Robert Lugar (1773 – 23 June 1855), was a British architect and engineer in the Industrial Revolution.

Although born in Colchester, England, Lugar carried out much of his most important work in Scotland and Wales, where he was employed by several leading industrialists to design grand houses such as Balloch Castle (1808), Cyfarthfa Castle (1824). The Ryes, formerly known as Rye Lodge, in Little Henny is a Grade II Georgian House designed by Lugar, whose engraving of the house and its plans were exhibited at the Royal Academy of Arts in 1809. The house was recognised by Nikolaus Pevsner during his survey of Essex. The Rectory in Yaxham, Norfolk, which is now known as Yaxham House, was designed for Rev John Johnson (1817), with its mirror image later used for Ffrwdgrech House in Brecon (1828).
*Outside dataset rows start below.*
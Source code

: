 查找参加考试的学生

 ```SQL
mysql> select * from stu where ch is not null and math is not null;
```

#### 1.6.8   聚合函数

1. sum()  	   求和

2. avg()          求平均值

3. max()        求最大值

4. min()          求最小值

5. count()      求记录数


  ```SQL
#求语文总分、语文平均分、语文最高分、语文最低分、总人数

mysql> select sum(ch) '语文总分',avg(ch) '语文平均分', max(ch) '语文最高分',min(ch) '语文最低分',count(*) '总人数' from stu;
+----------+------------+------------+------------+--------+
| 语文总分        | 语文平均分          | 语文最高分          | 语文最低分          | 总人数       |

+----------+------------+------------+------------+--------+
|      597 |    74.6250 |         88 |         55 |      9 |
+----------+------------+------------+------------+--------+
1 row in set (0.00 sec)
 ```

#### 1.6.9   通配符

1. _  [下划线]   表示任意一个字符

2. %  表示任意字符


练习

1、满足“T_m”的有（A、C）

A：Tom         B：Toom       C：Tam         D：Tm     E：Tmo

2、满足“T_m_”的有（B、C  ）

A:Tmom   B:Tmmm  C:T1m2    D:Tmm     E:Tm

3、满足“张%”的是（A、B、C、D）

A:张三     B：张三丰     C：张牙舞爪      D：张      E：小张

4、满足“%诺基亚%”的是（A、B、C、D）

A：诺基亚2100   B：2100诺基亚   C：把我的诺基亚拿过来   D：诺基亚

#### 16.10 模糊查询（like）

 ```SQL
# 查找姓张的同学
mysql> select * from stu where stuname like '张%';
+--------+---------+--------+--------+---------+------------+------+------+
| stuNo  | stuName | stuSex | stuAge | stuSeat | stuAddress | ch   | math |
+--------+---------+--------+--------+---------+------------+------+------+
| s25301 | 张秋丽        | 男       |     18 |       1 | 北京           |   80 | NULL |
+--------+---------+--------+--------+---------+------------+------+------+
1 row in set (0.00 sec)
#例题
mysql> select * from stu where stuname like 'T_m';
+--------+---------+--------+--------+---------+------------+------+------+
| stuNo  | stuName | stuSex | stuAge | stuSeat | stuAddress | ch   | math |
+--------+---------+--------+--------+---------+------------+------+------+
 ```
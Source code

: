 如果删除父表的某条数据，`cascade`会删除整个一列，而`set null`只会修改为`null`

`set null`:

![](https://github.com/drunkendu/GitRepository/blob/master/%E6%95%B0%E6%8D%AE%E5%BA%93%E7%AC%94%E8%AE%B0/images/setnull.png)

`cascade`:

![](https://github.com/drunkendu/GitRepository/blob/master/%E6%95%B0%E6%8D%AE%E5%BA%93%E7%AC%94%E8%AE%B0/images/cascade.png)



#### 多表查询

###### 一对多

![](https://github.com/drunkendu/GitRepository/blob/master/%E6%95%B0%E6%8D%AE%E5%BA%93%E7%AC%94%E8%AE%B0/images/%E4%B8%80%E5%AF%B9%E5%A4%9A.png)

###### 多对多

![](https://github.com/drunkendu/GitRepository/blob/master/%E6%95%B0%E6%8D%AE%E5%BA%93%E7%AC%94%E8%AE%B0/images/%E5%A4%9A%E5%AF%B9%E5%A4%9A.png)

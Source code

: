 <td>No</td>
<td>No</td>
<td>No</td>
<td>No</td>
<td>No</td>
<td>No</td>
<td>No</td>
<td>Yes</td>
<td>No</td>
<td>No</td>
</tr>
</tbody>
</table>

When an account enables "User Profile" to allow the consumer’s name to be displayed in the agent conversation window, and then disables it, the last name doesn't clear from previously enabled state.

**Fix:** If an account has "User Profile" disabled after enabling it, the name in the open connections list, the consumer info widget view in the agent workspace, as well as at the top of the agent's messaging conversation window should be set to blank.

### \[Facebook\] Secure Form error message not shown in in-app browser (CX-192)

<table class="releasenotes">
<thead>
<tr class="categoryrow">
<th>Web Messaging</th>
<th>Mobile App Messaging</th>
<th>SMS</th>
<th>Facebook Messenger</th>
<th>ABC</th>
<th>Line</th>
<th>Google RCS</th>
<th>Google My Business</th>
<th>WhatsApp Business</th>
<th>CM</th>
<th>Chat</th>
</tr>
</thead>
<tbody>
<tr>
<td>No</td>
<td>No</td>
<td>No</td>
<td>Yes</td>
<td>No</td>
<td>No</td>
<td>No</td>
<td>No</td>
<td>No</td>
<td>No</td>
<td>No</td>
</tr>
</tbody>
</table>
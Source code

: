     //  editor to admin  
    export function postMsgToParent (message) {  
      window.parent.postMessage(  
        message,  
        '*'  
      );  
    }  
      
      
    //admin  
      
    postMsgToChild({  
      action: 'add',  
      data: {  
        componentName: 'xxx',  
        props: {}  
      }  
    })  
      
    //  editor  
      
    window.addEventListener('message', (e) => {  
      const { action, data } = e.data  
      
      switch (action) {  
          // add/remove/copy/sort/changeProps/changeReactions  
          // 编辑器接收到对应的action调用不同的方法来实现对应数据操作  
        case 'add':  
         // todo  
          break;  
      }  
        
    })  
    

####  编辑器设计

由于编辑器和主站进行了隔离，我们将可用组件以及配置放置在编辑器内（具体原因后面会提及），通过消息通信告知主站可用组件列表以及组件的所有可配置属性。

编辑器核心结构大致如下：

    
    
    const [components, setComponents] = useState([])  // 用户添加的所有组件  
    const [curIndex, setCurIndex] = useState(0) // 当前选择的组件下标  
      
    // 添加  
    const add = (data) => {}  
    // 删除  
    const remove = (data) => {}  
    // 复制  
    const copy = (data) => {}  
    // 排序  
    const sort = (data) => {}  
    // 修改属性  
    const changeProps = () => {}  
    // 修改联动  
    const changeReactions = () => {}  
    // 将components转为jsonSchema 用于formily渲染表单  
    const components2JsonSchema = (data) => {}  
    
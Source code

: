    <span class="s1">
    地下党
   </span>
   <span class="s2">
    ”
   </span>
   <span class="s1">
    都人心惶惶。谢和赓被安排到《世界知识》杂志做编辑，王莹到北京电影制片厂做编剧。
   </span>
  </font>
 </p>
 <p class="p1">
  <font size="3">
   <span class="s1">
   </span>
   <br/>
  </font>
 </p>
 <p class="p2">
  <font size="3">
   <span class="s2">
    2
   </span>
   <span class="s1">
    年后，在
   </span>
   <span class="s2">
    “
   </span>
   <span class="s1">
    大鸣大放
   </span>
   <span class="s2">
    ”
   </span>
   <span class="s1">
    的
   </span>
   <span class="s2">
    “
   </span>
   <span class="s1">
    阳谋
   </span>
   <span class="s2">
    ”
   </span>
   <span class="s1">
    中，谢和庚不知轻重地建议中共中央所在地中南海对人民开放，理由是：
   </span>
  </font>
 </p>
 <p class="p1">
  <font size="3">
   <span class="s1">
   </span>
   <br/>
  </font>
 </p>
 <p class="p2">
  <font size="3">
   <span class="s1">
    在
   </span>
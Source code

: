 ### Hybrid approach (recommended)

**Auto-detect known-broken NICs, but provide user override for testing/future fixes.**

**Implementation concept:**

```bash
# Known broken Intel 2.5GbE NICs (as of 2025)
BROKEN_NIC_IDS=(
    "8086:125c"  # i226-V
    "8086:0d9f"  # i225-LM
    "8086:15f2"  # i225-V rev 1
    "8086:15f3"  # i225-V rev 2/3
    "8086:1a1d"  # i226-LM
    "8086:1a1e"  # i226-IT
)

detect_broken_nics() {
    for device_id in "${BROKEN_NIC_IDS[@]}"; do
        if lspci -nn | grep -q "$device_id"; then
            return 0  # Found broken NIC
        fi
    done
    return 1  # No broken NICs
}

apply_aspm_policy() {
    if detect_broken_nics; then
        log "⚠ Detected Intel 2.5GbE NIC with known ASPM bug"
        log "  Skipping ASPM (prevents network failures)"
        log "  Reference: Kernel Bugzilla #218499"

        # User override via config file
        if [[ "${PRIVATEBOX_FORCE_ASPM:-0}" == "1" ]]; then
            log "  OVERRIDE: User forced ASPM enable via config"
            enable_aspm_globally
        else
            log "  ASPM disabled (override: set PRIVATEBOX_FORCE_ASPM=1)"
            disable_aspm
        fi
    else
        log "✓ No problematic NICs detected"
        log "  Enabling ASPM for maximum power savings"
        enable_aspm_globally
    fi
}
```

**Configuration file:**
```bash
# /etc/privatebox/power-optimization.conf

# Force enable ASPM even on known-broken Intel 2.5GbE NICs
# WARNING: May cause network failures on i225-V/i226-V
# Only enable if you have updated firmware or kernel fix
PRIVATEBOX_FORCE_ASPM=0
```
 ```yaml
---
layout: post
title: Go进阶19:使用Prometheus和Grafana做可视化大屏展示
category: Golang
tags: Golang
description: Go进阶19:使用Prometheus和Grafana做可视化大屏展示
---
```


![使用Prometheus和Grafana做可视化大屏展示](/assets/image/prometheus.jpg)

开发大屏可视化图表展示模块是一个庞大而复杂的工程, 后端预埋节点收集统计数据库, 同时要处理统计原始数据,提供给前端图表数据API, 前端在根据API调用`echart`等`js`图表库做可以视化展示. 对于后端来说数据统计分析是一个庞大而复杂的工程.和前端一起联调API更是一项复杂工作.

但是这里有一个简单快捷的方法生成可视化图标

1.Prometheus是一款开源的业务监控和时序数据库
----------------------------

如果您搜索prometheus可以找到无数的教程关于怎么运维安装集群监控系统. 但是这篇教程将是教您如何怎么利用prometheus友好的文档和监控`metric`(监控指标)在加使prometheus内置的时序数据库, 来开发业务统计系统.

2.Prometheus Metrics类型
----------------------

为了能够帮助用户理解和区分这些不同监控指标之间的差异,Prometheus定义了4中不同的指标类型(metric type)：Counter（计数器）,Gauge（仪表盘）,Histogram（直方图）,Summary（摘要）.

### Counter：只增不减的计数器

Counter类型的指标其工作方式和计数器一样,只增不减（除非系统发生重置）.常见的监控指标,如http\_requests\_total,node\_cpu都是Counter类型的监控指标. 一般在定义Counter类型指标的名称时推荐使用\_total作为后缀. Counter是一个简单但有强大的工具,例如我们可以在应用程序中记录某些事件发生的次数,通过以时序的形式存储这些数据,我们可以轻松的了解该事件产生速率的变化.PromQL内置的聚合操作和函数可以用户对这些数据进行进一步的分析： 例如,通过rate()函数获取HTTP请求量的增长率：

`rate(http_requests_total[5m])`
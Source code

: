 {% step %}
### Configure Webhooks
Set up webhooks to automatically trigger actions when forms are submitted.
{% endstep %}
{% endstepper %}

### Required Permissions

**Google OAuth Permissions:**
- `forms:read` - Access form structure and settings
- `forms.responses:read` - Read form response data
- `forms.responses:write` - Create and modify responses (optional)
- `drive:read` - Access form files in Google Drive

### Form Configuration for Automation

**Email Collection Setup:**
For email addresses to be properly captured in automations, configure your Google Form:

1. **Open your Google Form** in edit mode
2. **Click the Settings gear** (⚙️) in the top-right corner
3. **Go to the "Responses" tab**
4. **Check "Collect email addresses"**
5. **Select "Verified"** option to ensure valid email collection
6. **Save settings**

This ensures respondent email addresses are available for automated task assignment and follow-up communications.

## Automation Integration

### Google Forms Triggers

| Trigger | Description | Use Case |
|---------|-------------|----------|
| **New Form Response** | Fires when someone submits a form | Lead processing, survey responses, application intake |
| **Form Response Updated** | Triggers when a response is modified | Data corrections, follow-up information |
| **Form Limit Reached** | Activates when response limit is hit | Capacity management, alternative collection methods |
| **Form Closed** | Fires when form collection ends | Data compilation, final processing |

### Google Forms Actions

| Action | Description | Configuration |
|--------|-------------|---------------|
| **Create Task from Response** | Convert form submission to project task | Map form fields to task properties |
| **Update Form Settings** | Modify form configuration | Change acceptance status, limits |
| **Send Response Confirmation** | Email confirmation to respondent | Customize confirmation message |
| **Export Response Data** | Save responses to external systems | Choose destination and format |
He designed Denham Mount in south Buckinghamshire for Nathaniel Snell, a London merchant and partner in George Baillie and Company and Wyelands in Monmouthshire, Wales, now owned by Sanjeev Gupta. Lugar also designed Bardon Hall (1837) in Leicestershire.
Lugar published a pattern book in 1815 of cottages, rural dwellings and villas. Archibald Simpson worked for Lugar in his Holburn office from 1810. He died aged 82 at his London home in Kensington on 23 June 1855.